What needs to be done :: Scan the records below for the line containing "-Модели категорий и товаров в базе данных" and the line containing "-Подключены Celery с Rabbitmq broker". Copy both, plus every line between, exactly.

(Records supplied)

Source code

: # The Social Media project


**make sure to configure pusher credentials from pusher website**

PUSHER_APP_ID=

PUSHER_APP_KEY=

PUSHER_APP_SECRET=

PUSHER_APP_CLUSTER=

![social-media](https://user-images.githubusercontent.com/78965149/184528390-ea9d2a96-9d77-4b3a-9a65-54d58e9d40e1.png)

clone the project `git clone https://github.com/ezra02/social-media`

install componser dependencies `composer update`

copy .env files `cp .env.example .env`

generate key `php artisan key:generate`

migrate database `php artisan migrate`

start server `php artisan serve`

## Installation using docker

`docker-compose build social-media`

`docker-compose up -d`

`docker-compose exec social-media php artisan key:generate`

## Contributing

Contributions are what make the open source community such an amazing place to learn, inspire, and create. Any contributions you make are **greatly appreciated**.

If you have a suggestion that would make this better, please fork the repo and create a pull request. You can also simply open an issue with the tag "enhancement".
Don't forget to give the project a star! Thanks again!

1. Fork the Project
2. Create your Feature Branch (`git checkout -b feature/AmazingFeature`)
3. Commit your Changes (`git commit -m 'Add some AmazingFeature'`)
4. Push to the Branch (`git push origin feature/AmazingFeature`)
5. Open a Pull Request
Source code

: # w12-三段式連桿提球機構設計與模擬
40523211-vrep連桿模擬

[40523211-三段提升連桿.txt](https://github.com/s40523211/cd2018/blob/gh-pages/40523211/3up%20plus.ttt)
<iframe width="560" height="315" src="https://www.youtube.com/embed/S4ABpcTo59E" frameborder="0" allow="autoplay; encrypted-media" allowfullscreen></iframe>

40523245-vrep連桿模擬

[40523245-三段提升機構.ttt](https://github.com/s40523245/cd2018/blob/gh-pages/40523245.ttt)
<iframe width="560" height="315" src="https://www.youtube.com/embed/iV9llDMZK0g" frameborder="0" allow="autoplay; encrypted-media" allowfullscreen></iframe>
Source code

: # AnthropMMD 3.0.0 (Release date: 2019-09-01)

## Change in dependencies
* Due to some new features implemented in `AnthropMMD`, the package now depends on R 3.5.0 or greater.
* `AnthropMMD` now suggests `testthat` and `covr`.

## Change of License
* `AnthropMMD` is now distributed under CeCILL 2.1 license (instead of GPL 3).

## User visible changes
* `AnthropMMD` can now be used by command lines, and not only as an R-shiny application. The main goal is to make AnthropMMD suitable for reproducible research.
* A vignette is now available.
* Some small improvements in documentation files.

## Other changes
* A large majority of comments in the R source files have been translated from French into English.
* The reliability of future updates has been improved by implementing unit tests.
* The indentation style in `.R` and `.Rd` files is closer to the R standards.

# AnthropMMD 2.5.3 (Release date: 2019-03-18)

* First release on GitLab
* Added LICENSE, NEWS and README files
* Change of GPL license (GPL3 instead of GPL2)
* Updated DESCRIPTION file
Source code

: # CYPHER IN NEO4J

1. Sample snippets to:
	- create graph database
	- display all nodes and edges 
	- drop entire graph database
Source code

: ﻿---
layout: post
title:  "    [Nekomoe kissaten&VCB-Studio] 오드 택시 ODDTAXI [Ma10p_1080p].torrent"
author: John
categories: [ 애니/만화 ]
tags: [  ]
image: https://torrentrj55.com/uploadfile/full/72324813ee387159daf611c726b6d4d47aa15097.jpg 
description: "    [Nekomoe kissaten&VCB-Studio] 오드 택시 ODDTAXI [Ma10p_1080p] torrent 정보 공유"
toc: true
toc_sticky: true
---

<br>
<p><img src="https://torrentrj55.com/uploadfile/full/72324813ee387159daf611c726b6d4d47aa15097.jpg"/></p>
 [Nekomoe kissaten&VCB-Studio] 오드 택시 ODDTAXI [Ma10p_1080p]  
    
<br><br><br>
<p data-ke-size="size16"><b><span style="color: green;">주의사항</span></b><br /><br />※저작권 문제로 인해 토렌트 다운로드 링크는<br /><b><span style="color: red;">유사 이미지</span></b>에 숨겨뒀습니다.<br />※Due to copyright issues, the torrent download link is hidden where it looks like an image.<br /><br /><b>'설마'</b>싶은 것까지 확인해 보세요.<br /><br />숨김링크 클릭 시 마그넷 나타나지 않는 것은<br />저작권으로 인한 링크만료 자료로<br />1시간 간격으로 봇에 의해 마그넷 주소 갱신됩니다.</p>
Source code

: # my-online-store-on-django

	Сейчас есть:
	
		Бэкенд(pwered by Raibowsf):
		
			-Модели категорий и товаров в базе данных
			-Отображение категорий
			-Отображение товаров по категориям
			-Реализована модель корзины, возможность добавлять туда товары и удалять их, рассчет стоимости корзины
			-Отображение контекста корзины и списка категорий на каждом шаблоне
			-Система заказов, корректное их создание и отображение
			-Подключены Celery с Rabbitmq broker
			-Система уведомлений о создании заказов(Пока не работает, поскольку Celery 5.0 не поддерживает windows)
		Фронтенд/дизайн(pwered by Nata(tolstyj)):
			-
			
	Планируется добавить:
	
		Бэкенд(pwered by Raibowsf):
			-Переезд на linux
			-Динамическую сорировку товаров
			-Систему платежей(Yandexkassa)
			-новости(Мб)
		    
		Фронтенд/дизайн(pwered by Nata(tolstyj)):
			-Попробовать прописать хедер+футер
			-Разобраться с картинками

(End Records supplied)

Result of the task ::
			-Модели категорий и товаров в базе данных
			-Отображение категорий
			-Отображение товаров по категориям
			-Реализована модель корзины, возможность добавлять туда товары и удалять их, рассчет стоимости корзины
			-Отображение контекста корзины и списка категорий на каждом шаблоне
			-Система заказов, корректное их создание и отображение
			-Подключены Celery с Rabbitmq broker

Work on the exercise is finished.